Hurt has served as the president of Agricultural History Society and as a Big XII Faculty Fellow. Hurt has also served on award committees for Ohio Valley History and the Indiana Historical Society. Hurt has served as the editor of the Missouri Historical Review, Ohio History, Agricultural History, and The Henry A. Wallace Series on Agricultural History and Rural Life.

Education
Hurt studied at Fort Hays State University and received his bachelor's degree and master's degree in 1969 and 1971, respectively. He then earned his doctoral degree from Kansas State University in 1975.  He has been a Smithsonian Postdoctoral-Fellow in the History of Science and Technology, 1976–1977.

Career
Following his postdoctoral fellowship, Hurt held the position of a visiting assistant professor at Texas Tech University, 1977–1978.  He then held concurrent appointments as a curator of agricultural history at the Ohio Historical Society and as an adjunct associate professor of history at the Ohio State University. From 1986 till 1989, he was the associate director of the State Historical Society of Missouri. He then joined Iowa State University as an associate professor in 1989 and was promoted to professor in 1992. In 2003, Hurt left Iowa State University to become professor and head of the department of history at Purdue University. He remained head of the department until 2018.

Research
Hurt's research is focused on the Great Plains, Civil War, Native Americans, technology, and the American South, West, and Midwest, along with the Green Revolution. He has worked on placing the economic and political aspects of agricultural history in an environmental and social context. He also published a paper on the various possibilities and pitfalls regarding the museum studies for historians.
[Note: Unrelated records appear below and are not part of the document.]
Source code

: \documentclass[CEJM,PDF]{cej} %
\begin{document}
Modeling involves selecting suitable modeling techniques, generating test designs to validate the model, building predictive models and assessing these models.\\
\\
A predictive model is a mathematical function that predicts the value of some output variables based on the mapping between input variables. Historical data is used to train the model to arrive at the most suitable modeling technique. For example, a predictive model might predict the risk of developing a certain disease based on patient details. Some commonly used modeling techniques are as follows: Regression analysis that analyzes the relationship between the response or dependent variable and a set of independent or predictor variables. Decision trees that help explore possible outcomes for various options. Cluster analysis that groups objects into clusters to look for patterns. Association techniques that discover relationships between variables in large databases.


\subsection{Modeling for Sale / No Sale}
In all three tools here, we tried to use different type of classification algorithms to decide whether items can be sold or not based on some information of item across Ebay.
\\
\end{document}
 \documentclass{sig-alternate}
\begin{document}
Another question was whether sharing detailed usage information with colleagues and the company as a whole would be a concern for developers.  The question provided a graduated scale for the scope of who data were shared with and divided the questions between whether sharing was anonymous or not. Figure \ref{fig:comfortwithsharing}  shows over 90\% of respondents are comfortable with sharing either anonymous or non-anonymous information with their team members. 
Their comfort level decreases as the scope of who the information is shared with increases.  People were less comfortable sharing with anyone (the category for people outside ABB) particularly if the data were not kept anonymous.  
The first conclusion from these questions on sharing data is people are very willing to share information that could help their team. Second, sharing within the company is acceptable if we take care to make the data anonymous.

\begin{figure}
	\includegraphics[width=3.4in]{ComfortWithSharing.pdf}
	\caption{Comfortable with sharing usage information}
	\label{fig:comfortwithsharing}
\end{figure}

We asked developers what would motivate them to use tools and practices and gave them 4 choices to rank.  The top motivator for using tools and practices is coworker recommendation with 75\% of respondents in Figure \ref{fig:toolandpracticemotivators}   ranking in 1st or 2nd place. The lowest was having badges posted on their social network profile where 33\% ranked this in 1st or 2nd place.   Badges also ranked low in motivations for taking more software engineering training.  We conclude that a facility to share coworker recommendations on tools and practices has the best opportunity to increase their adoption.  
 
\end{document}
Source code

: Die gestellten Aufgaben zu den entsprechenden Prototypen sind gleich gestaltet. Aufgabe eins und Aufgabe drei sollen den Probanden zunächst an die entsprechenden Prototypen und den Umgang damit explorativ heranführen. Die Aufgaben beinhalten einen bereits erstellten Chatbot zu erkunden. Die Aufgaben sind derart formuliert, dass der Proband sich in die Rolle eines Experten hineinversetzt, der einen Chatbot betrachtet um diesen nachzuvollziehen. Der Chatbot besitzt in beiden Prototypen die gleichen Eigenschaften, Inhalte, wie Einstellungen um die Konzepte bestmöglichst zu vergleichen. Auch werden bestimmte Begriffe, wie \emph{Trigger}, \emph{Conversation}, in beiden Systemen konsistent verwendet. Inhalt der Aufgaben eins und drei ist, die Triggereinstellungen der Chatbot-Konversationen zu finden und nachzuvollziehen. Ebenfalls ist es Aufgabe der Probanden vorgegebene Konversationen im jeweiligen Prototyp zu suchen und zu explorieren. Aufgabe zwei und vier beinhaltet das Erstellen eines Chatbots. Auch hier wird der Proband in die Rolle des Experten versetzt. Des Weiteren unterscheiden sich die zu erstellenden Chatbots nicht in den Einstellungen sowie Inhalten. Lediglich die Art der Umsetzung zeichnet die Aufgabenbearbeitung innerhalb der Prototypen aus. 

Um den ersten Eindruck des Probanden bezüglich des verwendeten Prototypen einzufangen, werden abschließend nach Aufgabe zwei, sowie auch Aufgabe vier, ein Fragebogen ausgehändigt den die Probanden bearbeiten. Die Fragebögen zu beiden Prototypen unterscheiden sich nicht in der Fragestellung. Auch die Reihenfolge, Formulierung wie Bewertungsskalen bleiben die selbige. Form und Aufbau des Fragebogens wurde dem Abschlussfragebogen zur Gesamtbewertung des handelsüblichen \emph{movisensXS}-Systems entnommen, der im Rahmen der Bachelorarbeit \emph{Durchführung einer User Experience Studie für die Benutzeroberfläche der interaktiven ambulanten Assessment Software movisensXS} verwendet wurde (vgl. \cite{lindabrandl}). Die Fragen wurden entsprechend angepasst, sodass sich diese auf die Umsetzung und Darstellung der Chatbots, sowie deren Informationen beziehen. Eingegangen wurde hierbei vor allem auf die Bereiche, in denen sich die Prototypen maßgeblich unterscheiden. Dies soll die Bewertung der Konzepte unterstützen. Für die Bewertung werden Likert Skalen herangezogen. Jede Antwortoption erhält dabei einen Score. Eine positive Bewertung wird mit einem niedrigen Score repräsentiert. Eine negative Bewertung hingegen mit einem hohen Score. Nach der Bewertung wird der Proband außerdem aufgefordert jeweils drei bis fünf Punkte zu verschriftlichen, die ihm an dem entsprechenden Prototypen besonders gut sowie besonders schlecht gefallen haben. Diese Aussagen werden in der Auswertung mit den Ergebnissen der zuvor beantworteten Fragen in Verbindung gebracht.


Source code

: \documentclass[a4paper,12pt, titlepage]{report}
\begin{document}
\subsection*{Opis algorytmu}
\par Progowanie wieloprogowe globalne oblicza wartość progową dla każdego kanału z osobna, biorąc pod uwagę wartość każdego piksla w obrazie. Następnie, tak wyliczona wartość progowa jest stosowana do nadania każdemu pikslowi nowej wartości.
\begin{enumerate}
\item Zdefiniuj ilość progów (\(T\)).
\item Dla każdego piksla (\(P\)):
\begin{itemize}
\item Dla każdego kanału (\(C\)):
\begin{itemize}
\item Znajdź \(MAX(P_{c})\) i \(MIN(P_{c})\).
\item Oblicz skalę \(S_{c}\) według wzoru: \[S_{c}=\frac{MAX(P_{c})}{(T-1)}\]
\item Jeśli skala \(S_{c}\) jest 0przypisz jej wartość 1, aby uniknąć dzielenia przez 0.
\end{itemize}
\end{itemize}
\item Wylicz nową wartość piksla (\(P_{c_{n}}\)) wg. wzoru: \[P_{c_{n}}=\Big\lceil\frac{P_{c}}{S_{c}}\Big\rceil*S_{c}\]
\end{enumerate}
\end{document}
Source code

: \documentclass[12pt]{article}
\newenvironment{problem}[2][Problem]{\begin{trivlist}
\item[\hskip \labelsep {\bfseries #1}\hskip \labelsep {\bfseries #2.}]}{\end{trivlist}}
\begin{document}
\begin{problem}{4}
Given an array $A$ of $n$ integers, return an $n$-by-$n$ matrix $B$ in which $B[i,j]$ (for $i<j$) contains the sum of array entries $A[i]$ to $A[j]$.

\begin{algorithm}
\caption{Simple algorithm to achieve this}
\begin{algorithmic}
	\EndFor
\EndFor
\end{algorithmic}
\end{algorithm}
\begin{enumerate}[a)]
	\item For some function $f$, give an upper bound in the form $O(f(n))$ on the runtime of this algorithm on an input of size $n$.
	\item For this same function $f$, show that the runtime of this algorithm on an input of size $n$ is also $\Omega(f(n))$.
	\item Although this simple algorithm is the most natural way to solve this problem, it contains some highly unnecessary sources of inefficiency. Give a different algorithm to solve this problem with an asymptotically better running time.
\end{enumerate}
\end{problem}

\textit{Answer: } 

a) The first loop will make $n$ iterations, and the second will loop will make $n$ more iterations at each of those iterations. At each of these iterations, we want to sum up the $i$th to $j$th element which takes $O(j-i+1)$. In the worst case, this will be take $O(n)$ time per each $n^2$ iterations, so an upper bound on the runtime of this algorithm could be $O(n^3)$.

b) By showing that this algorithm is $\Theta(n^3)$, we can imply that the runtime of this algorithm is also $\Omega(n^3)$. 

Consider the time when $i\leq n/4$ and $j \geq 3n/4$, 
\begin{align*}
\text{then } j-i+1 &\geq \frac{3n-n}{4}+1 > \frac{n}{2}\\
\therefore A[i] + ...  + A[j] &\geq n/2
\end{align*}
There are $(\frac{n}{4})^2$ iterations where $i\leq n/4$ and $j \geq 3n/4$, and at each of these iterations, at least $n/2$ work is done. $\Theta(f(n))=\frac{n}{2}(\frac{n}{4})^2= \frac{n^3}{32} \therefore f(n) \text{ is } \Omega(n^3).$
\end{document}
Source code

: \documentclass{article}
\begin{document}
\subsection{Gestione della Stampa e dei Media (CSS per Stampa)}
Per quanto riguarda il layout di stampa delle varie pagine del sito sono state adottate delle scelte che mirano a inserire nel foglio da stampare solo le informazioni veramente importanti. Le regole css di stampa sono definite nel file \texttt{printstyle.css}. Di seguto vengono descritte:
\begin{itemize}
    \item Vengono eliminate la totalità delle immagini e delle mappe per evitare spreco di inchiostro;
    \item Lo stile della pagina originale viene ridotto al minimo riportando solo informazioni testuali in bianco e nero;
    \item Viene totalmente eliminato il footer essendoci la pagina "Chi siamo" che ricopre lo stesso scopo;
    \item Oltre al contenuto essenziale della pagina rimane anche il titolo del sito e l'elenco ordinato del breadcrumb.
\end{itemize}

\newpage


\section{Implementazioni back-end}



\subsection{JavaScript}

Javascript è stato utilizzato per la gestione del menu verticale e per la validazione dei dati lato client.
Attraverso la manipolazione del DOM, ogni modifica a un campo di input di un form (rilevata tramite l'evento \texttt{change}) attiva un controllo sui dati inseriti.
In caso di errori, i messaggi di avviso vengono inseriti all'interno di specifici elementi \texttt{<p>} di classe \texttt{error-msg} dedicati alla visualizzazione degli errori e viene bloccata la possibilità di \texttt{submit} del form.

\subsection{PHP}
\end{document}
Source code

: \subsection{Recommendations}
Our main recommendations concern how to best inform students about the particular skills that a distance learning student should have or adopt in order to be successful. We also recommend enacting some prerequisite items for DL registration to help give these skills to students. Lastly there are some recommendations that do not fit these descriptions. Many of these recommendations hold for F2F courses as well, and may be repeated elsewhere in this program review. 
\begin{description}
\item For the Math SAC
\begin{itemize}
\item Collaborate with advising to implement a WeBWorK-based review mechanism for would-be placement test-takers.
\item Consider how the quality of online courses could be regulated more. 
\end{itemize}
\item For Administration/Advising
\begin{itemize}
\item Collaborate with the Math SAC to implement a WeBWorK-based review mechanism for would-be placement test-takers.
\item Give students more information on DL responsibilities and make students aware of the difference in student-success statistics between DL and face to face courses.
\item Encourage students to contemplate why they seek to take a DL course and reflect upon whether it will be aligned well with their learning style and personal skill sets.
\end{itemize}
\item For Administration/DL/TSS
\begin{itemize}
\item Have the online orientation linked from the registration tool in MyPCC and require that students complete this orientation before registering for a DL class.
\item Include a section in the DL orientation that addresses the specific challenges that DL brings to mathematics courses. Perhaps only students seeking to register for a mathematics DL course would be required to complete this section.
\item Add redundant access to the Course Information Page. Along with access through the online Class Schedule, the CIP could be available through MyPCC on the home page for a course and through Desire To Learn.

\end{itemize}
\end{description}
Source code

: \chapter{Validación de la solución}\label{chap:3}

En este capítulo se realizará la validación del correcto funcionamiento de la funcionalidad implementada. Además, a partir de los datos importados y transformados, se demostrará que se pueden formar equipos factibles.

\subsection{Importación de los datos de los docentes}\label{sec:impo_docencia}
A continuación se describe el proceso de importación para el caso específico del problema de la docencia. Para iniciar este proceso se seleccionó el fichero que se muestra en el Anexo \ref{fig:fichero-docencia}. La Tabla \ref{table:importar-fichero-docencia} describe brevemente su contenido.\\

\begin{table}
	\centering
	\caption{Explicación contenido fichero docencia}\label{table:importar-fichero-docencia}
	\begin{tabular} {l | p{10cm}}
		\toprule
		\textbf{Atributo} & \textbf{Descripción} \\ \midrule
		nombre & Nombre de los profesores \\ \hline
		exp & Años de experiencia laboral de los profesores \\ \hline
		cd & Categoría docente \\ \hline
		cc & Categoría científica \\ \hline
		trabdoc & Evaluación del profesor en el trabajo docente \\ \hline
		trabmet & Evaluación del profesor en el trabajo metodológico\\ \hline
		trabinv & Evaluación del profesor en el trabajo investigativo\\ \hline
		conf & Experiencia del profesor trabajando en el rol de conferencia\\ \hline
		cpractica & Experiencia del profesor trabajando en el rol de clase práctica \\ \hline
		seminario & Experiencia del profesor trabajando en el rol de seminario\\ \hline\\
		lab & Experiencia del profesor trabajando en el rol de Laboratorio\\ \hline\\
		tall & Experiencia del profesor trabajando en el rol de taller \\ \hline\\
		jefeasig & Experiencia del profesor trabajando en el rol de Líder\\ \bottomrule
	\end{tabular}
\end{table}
Agricultural history of America
Hurt's work on the agricultural and rural history of America resulted in a book titled American Agriculture: A Brief History which focused on the major economic, technological and scientific developments regarding American agriculture from the colonial period. Hurt also has analyzed various contributions and studies conducted on American agricultural history and reviewed the discipline of American agricultural history in scholarly publications.

Agriculture and Slavery in Missouri's Little Dixie
In 1992, Hurt published his book titled, Agriculture and Slavery in Missouri's Little Dixie, for which he received the Theodore Saloutos Award by the Agricultural History Society, and the Missouri History Book Award by the State Historical Society of Missouri. The book was reviewed as “a welcome addition to the literature”. According to D. Clayton Brown, “students of agricultural history and antebellum history should know this book”.

This  book has been  reviewed as “a solidly researched, informed account that fills a vacant niche in the historical literature”. In a review, David E. Schob stated that the book “may well be the best volume published in agricultural history in 1992”.

The Ohio Frontier: Crucible of the Old Northwest, 1720-1830
Hurt published his book The Ohio Frontier: Crucible of the Old Northwest, 1720–1830 in 1996. The book gathered numerous reviews including a review by E. J. Fabyan, stating that “finally, after nearly twenty-five years, a high quality general history of the frontier period of the state of Ohio is now available”. The book is “a dynamic account of the Ohio frontier that should delight both trans-Appalachian frontier scholars and interested amateurs”. In another review, the book was stated as “extremely readable and exciting treatments of the region during the eighteenth and nineteenth centuries”. Kay J. Karr noted that “readers who are looking for such a straightforward, no-nonsense approach will appreciate his (Hurt's) clarity.”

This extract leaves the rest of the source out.